Plain-text document sources
◇ ◇ ◇ ◇ ◇ ◇ ◇
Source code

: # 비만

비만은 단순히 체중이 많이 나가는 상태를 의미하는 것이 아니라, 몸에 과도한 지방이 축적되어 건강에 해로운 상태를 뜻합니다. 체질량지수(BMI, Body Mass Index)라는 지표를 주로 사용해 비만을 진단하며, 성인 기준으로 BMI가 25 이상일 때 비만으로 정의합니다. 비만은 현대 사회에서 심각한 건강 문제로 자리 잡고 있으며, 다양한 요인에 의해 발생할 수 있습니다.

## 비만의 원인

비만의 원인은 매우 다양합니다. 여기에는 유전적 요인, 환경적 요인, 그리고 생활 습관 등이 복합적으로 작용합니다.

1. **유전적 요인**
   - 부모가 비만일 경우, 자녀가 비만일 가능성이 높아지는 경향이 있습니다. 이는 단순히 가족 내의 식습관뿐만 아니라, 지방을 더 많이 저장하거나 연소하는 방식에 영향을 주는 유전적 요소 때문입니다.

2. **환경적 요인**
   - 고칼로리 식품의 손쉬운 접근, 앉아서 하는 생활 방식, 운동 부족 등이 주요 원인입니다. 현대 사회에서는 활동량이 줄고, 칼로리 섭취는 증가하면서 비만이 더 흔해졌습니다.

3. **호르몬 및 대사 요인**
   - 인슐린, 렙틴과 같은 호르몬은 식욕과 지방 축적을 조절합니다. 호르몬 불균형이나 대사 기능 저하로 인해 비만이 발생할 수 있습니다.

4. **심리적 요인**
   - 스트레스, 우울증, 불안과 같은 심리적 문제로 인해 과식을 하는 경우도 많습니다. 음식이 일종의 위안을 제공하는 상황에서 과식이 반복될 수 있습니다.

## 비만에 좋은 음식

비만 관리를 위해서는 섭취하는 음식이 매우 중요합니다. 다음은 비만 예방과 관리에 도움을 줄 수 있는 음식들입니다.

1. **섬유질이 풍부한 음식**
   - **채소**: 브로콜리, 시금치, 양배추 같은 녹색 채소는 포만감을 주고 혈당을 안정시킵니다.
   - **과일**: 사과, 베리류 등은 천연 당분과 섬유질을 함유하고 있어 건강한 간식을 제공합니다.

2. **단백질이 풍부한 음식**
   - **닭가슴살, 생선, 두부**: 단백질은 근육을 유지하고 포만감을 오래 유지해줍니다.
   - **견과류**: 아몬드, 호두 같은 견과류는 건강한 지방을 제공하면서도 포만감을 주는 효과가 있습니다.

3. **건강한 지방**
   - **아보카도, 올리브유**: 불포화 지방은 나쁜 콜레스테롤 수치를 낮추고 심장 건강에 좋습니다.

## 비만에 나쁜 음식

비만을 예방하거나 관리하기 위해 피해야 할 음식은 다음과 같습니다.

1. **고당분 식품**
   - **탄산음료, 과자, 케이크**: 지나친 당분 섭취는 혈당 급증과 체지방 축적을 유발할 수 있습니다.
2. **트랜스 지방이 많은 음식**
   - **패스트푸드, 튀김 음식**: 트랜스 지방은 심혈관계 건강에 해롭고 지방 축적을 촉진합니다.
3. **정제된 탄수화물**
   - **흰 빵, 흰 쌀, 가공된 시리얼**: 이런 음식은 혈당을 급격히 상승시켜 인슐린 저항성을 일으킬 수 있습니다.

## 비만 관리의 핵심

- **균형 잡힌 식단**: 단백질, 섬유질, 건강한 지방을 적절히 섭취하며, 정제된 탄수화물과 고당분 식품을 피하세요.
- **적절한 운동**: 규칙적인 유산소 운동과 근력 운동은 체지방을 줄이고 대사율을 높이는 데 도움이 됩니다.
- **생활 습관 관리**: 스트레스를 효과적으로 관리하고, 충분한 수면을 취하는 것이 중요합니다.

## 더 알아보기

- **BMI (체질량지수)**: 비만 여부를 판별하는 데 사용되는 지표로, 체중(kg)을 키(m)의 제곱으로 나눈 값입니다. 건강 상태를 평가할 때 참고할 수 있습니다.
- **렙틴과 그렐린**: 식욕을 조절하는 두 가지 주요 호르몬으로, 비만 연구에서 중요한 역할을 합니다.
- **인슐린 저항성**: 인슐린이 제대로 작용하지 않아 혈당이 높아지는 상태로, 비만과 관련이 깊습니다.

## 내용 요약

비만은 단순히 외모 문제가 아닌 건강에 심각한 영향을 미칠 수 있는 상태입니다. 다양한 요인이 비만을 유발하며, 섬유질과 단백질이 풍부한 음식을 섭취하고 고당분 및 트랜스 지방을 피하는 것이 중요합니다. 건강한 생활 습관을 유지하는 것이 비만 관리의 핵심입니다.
◇ ◇ ◇ ◇ ◇ ◇ ◇
Task brief -
Using the data above, output each line exactly.

Solution to the problem -
Source code

: # 비만

비만은 단순히 체중이 많이 나가는 상태를 의미하는 것이 아니라, 몸에 과도한 지방이 축적되어 건강에 해로운 상태를 뜻합니다. 체질량지수(BMI, Body Mass Index)라는 지표를 주로 사용해 비만을 진단하며, 성인 기준으로 BMI가 25 이상일 때 비만으로 정의합니다. 비만은 현대 사회에서 심각한 건강 문제로 자리 잡고 있으며, 다양한 요인에 의해 발생할 수 있습니다.

## 비만의 원인

비만의 원인은 매우 다양합니다. 여기에는 유전적 요인, 환경적 요인, 그리고 생활 습관 등이 복합적으로 작용합니다.

1. **유전적 요인**
   - 부모가 비만일 경우, 자녀가 비만일 가능성이 높아지는 경향이 있습니다. 이는 단순히 가족 내의 식습관뿐만 아니라, 지방을 더 많이 저장하거나 연소하는 방식에 영향을 주는 유전적 요소 때문입니다.

2. **환경적 요인**
   - 고칼로리 식품의 손쉬운 접근, 앉아서 하는 생활 방식, 운동 부족 등이 주요 원인입니다. 현대 사회에서는 활동량이 줄고, 칼로리 섭취는 증가하면서 비만이 더 흔해졌습니다.

3. **호르몬 및 대사 요인**
   - 인슐린, 렙틴과 같은 호르몬은 식욕과 지방 축적을 조절합니다. 호르몬 불균형이나 대사 기능 저하로 인해 비만이 발생할 수 있습니다.

4. **심리적 요인**
   - 스트레스, 우울증, 불안과 같은 심리적 문제로 인해 과식을 하는 경우도 많습니다. 음식이 일종의 위안을 제공하는 상황에서 과식이 반복될 수 있습니다.

## 비만에 좋은 음식

비만 관리를 위해서는 섭취하는 음식이 매우 중요합니다. 다음은 비만 예방과 관리에 도움을 줄 수 있는 음식들입니다.

1. **섬유질이 풍부한 음식**
   - **채소**: 브로콜리, 시금치, 양배추 같은 녹색 채소는 포만감을 주고 혈당을 안정시킵니다.
   - **과일**: 사과, 베리류 등은 천연 당분과 섬유질을 함유하고 있어 건강한 간식을 제공합니다.

2. **단백질이 풍부한 음식**
   - **닭가슴살, 생선, 두부**: 단백질은 근육을 유지하고 포만감을 오래 유지해줍니다.
   - **견과류**: 아몬드, 호두 같은 견과류는 건강한 지방을 제공하면서도 포만감을 주는 효과가 있습니다.

3. **건강한 지방**
   - **아보카도, 올리브유**: 불포화 지방은 나쁜 콜레스테롤 수치를 낮추고 심장 건강에 좋습니다.

## 비만에 나쁜 음식

비만을 예방하거나 관리하기 위해 피해야 할 음식은 다음과 같습니다.

1. **고당분 식품**
   - **탄산음료, 과자, 케이크**: 지나친 당분 섭취는 혈당 급증과 체지방 축적을 유발할 수 있습니다.
2. **트랜스 지방이 많은 음식**
   - **패스트푸드, 튀김 음식**: 트랜스 지방은 심혈관계 건강에 해롭고 지방 축적을 촉진합니다.
3. **정제된 탄수화물**
   - **흰 빵, 흰 쌀, 가공된 시리얼**: 이런 음식은 혈당을 급격히 상승시켜 인슐린 저항성을 일으킬 수 있습니다.

## 비만 관리의 핵심

- **균형 잡힌 식단**: 단백질, 섬유질, 건강한 지방을 적절히 섭취하며, 정제된 탄수화물과 고당분 식품을 피하세요.
- **적절한 운동**: 규칙적인 유산소 운동과 근력 운동은 체지방을 줄이고 대사율을 높이는 데 도움이 됩니다.
- **생활 습관 관리**: 스트레스를 효과적으로 관리하고, 충분한 수면을 취하는 것이 중요합니다.

## 더 알아보기

- **BMI (체질량지수)**: 비만 여부를 판별하는 데 사용되는 지표로, 체중(kg)을 키(m)의 제곱으로 나눈 값입니다. 건강 상태를 평가할 때 참고할 수 있습니다.
- **렙틴과 그렐린**: 식욕을 조절하는 두 가지 주요 호르몬으로, 비만 연구에서 중요한 역할을 합니다.
- **인슐린 저항성**: 인슐린이 제대로 작용하지 않아 혈당이 높아지는 상태로, 비만과 관련이 깊습니다.

## 내용 요약

비만은 단순히 외모 문제가 아닌 건강에 심각한 영향을 미칠 수 있는 상태입니다. 다양한 요인이 비만을 유발하며, 섬유질과 단백질이 풍부한 음식을 섭취하고 고당분 및 트랜스 지방을 피하는 것이 중요합니다. 건강한 생활 습관을 유지하는 것이 비만 관리의 핵심입니다.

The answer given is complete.